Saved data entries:

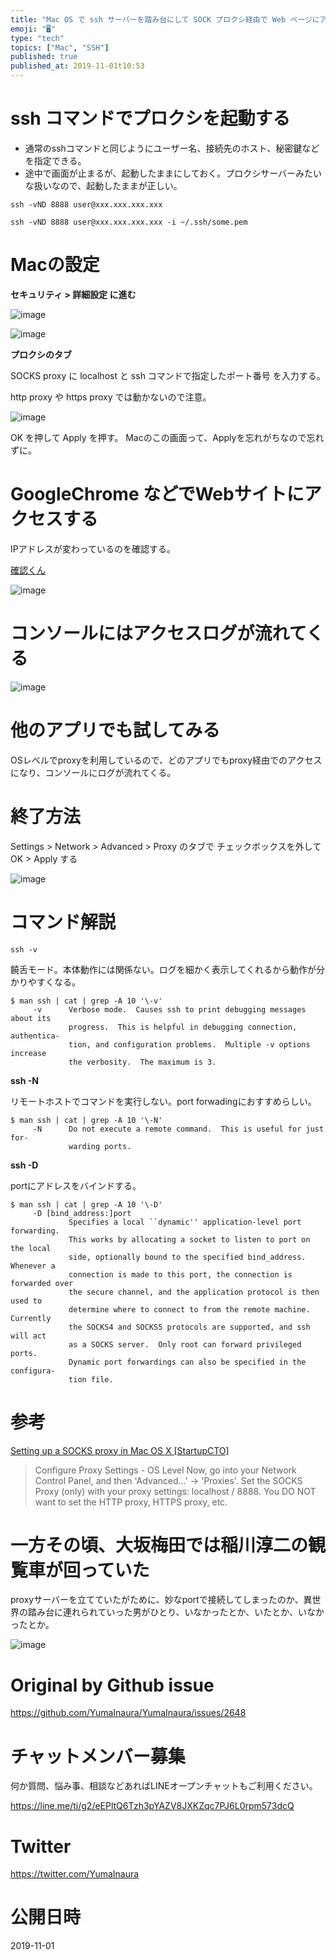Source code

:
 ```yaml
---
title: "Mac OS で ssh サーバーを踏み台にして SOCK プロクシ経由で Web ページにアクセスする例 ( #Mac #ssh )"
emoji: "🖥"
type: "tech"
topics: ["Mac", "SSH"]
published: true
published_at: 2019-11-01t10:53
---
```


# ssh コマンドでプロクシを起動する

- 通常のsshコマンドと同じようにユーザー名、接続先のホスト、秘密鍵などを指定できる。
- 途中で画面が止まるが、起動したままにしておく。プロクシサーバーみたいな扱いなので、起動したままが正しい。

```
ssh -vND 8888 user@xxx.xxx.xxx.xxx
```

```
ssh -vND 8888 user@xxx.xxx.xxx.xxx -i ~/.ssh/some.pem
```

# Macの設定

**セキュリティ > 詳細設定 に進む**

![image](https://user-images.githubusercontent.com/13635059/67990081-247da580-fc78-11e9-87f0-418df0c2c339.png)

![image](https://user-images.githubusercontent.com/13635059/67990090-2a738680-fc78-11e9-8820-8476dfbcc550.png)

**プロクシのタブ**

SOCKS proxy に localhost と ssh コマンドで指定したポート番号 を入力する。

http proxy  や https proxy では動かないので注意。

![image](https://user-images.githubusercontent.com/13635059/67990159-63136000-fc78-11e9-9306-cd43b2b5855f.png)

OK を押して Apply を押す。
Macのこの画面って、Applyを忘れがちなので忘れずに。

# GoogleChrome などでWebサイトにアクセスする

IPアドレスが変わっているのを確認する。

[確認くん](https://www.ugtop.com/spill.shtml)


![image](https://user-images.githubusercontent.com/13635059/67990252-b5ed1780-fc78-11e9-919e-c6db4f7b91cc.png)

# コンソールにはアクセスログが流れてくる

![image](https://user-images.githubusercontent.com/13635059/67990309-dae18a80-fc78-11e9-88bc-645402b0bfb3.png)

# 他のアプリでも試してみる

OSレベルでproxyを利用しているので、どのアプリでもproxy経由でのアクセスになり、コンソールにログが流れてくる。

# 終了方法

Settings > Network > Advanced > Proxy のタブで チェックボックスを外して OK > Apply する

![image](https://user-images.githubusercontent.com/13635059/67990400-28f68e00-fc79-11e9-83de-a7976a68c65e.png)


# コマンド解説

`ssh -v`

饒舌モード。本体動作には関係ない。ログを細かく表示してくれるから動作が分かりやすくなる。

```
$ man ssh | cat | grep -A 10 '\-v'
     -v      Verbose mode.  Causes ssh to print debugging messages about its
             progress.  This is helpful in debugging connection, authentica-
             tion, and configuration problems.  Multiple -v options increase
             the verbosity.  The maximum is 3.
```

**ssh -N**

リモートホストでコマンドを実行しない。port forwadingにおすすめらしい。

```
$ man ssh | cat | grep -A 10 '\-N'
     -N      Do not execute a remote command.  This is useful for just for-
             warding ports.

```

**ssh -D**

portにアドレスをバインドする。

```
$ man ssh | cat | grep -A 10 '\-D'
     -D [bind_address:]port
             Specifies a local ``dynamic'' application-level port forwarding.
             This works by allocating a socket to listen to port on the local
             side, optionally bound to the specified bind_address.  Whenever a
             connection is made to this port, the connection is forwarded over
             the secure channel, and the application protocol is then used to
             determine where to connect to from the remote machine.  Currently
             the SOCKS4 and SOCKS5 protocols are supported, and ssh will act
             as a SOCKS server.  Only root can forward privileged ports.
             Dynamic port forwardings can also be specified in the configura-
             tion file.
```

# 参考

[Setting up a SOCKS proxy in Mac OS X [StartupCTO]](http://www.startupcto.com/server-tech/macosx/setting-up-a-socks-proxy-in-mac-osx)

>Configure Proxy Settings - OS Level
>Now, go into your Network Control Panel, and then 'Advanced…' → 'Proxies'. Set the SOCKS Proxy (only) with your proxy settings: localhost / 8888. You DO NOT want to set the HTTP proxy, HTTPS proxy, etc.

# 一方その頃、大坂梅田では稲川淳二の観覧車が回っていた

proxyサーバーを立てていたがために、妙なportで接続してしまったのか、異世界の踏み台に連れられていった男がひとり、いなかったとか、いたとか、いなかったとか。

![image](https://user-images.githubusercontent.com/13635059/67990840-76272f80-fc7a-11e9-92df-426352900dd2.png)


# Original by Github issue

https://github.com/YumaInaura/YumaInaura/issues/2648








<!-- Update From Qiita API -->

# チャットメンバー募集


何か質問、悩み事、相談などあればLINEオープンチャットもご利用ください。

https://line.me/ti/g2/eEPltQ6Tzh3pYAZV8JXKZqc7PJ6L0rpm573dcQ





# Twitter


https://twitter.com/YumaInaura


<!-- Update From Qiita API -->



# 公開日時

2019-11-01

TASK GOAL: What is needed is each line of the entries that contains the word "images".

RESPONSE TO THIS TASK:
![image](https://user-images.githubusercontent.com/13635059/67990081-247da580-fc78-11e9-87f0-418df0c2c339.png)
![image](https://user-images.githubusercontent.com/13635059/67990090-2a738680-fc78-11e9-8820-8476dfbcc550.png)
![image](https://user-images.githubusercontent.com/13635059/67990159-63136000-fc78-11e9-9306-cd43b2b5855f.png)
![image](https://user-images.githubusercontent.com/13635059/67990252-b5ed1780-fc78-11e9-919e-c6db4f7b91cc.png)
![image](https://user-images.githubusercontent.com/13635059/67990309-dae18a80-fc78-11e9-88bc-645402b0bfb3.png)
![image](https://user-images.githubusercontent.com/13635059/67990400-28f68e00-fc79-11e9-83de-a7976a68c65e.png)
![image](https://user-images.githubusercontent.com/13635059/67990840-76272f80-fc7a-11e9-92df-426352900dd2.png)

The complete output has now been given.